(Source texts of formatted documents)
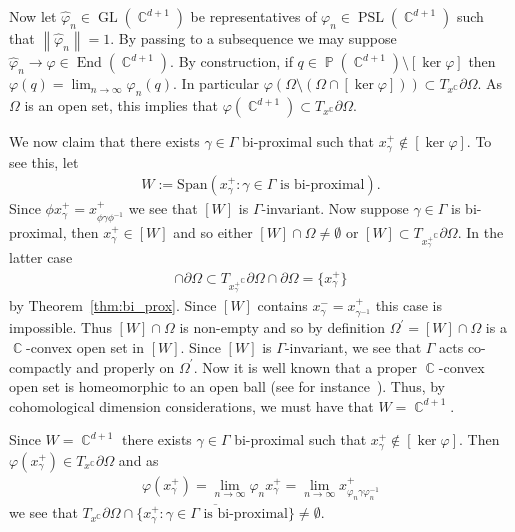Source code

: \documentclass[12pt]{amsart}
\theoremstyle{plain}
\theoremstyle{definition}
\theoremstyle{remark}
\begin{document}
Now let $\hat{\varphi}_n \in \operatorname{GL}(\operatorname{\mathbb{C}}^{d+1})$ be representatives of $\varphi_n \in \operatorname{PSL}(\operatorname{\mathbb{C}}^{d+1})$ such that ${\left\|{\hat{\varphi}_n}\right\|}=1$. By passing to a subsequence we may suppose $\hat{\varphi}_n \rightarrow \varphi \in \operatorname{End}(\operatorname{\mathbb{C}}^{d+1})$. By construction, if $q \in \operatorname{\mathbb{P}}(\operatorname{\mathbb{C}}^{d+1})\setminus [\ker \varphi]$ then $\varphi(q) = \lim_{n \rightarrow \infty} \varphi_n (q)$.  In particular $\varphi(\Omega \setminus (\Omega \cap [\ker \varphi])) \subset T_x^\operatorname{\mathbb{C}} \partial \Omega$.  As $\Omega$ is an open set, this implies that $\varphi(\operatorname{\mathbb{C}}^{d+1}) \subset T_x^\operatorname{\mathbb{C}} \partial \Omega$.  

We now claim that there exists $\gamma \in \Gamma$ bi-proximal such that $x^+_{\gamma} \notin [\ker \varphi]$. To see this, let
\begin{align*}
W:=\textrm{Span}(  x^+_{\gamma} : \gamma \in \Gamma \text{ is bi-proximal} ).
\end{align*}
Since $\phi x^+_{\gamma} = x^+_{\phi \gamma \phi^{-1}}$ we see that $[W]$ is $\Gamma$-invariant. Now suppose $\gamma \in \Gamma$ is bi-proximal, then $x^+_{\gamma} \in [W]$ and so either $[W] \cap \Omega \neq \emptyset$ or $[W] \subset T_{x^+_{\gamma}}^\operatorname{\mathbb{C}} \partial \Omega$. In the latter case
\begin{align*}
[W] \cap \partial \Omega \subset T_{x^+_{\gamma}}^\operatorname{\mathbb{C}} \partial \Omega \cap \partial \Omega = \{x^+_{\gamma}\}
\end{align*}
by Theorem~\ref{thm:bi_prox}. Since $[W]$ contains $x^-_{\gamma}=x^+_{\gamma^{-1}}$ this case is impossible. Thus $[W]\cap \Omega$ is non-empty and so by definition $\Omega^\prime=[W] \cap \Omega$ is a $\operatorname{\mathbb{C}}$-convex open set in $[W]$. Since $[W]$ is $\Gamma$-invariant, we see that $\Gamma$ acts co-compactly and properly on $\Omega^\prime$. Now it is well known that a proper $\operatorname{\mathbb{C}}$-convex open set is homeomorphic to an open ball (see for instance~\cite[Theorem 2.4.2]{APS2004}). Thus, by cohomological dimension considerations, we must have that $W=\operatorname{\mathbb{C}}^{d+1}$.

Since $W=\operatorname{\mathbb{C}}^{d+1}$ there exists $\gamma \in \Gamma$ bi-proximal such that $x^+_{\gamma} \notin [\ker \varphi]$. Then $\varphi(x^+_{\gamma}) \in T_x^\operatorname{\mathbb{C}} \partial \Omega$ and as 
\begin{align*}
\varphi(x^+_{\gamma}) = \lim_{n \rightarrow\infty} \varphi_n x^+_{\gamma} = \lim_{n \rightarrow\infty}  x^+_{\varphi_n \gamma \varphi_n^{-1}}
\end{align*}
 we see that $T_x^\operatorname{\mathbb{C}} \partial \Omega \cap  \overline{\{ x^+_{\gamma} : \gamma \in \Gamma \text{ is bi-proximal} \}} \neq \emptyset$. 
\end{document}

# Exercise requirements
Print all of the entries word for word. Omit the pictures they contain.

# Answer to this task
Source code

: \documentclass[12pt]{amsart}
\theoremstyle{plain}
\theoremstyle{definition}
\theoremstyle{remark}
\begin{document}
Now let $\hat{\varphi}_n \in \operatorname{GL}(\operatorname{\mathbb{C}}^{d+1})$ be representatives of $\varphi_n \in \operatorname{PSL}(\operatorname{\mathbb{C}}^{d+1})$ such that ${\left\|{\hat{\varphi}_n}\right\|}=1$. By passing to a subsequence we may suppose $\hat{\varphi}_n \rightarrow \varphi \in \operatorname{End}(\operatorname{\mathbb{C}}^{d+1})$. By construction, if $q \in \operatorname{\mathbb{P}}(\operatorname{\mathbb{C}}^{d+1})\setminus [\ker \varphi]$ then $\varphi(q) = \lim_{n \rightarrow \infty} \varphi_n (q)$.  In particular $\varphi(\Omega \setminus (\Omega \cap [\ker \varphi])) \subset T_x^\operatorname{\mathbb{C}} \partial \Omega$.  As $\Omega$ is an open set, this implies that $\varphi(\operatorname{\mathbb{C}}^{d+1}) \subset T_x^\operatorname{\mathbb{C}} \partial \Omega$.  

We now claim that there exists $\gamma \in \Gamma$ bi-proximal such that $x^+_{\gamma} \notin [\ker \varphi]$. To see this, let
\begin{align*}
W:=\textrm{Span}(  x^+_{\gamma} : \gamma \in \Gamma \text{ is bi-proximal} ).
\end{align*}
Since $\phi x^+_{\gamma} = x^+_{\phi \gamma \phi^{-1}}$ we see that $[W]$ is $\Gamma$-invariant. Now suppose $\gamma \in \Gamma$ is bi-proximal, then $x^+_{\gamma} \in [W]$ and so either $[W] \cap \Omega \neq \emptyset$ or $[W] \subset T_{x^+_{\gamma}}^\operatorname{\mathbb{C}} \partial \Omega$. In the latter case
\begin{align*}
[W] \cap \partial \Omega \subset T_{x^+_{\gamma}}^\operatorname{\mathbb{C}} \partial \Omega \cap \partial \Omega = \{x^+_{\gamma}\}
\end{align*}
by Theorem~\ref{thm:bi_prox}. Since $[W]$ contains $x^-_{\gamma}=x^+_{\gamma^{-1}}$ this case is impossible. Thus $[W]\cap \Omega$ is non-empty and so by definition $\Omega^\prime=[W] \cap \Omega$ is a $\operatorname{\mathbb{C}}$-convex open set in $[W]$. Since $[W]$ is $\Gamma$-invariant, we see that $\Gamma$ acts co-compactly and properly on $\Omega^\prime$. Now it is well known that a proper $\operatorname{\mathbb{C}}$-convex open set is homeomorphic to an open ball (see for instance~\cite[Theorem 2.4.2]{APS2004}). Thus, by cohomological dimension considerations, we must have that $W=\operatorname{\mathbb{C}}^{d+1}$.

Since $W=\operatorname{\mathbb{C}}^{d+1}$ there exists $\gamma \in \Gamma$ bi-proximal such that $x^+_{\gamma} \notin [\ker \varphi]$. Then $\varphi(x^+_{\gamma}) \in T_x^\operatorname{\mathbb{C}} \partial \Omega$ and as 
\begin{align*}
\varphi(x^+_{\gamma}) = \lim_{n \rightarrow\infty} \varphi_n x^+_{\gamma} = \lim_{n \rightarrow\infty}  x^+_{\varphi_n \gamma \varphi_n^{-1}}
\end{align*}
 we see that $T_x^\operatorname{\mathbb{C}} \partial \Omega \cap  \overline{\{ x^+_{\gamma} : \gamma \in \Gamma \text{ is bi-proximal} \}} \neq \emptyset$. 
\end{document}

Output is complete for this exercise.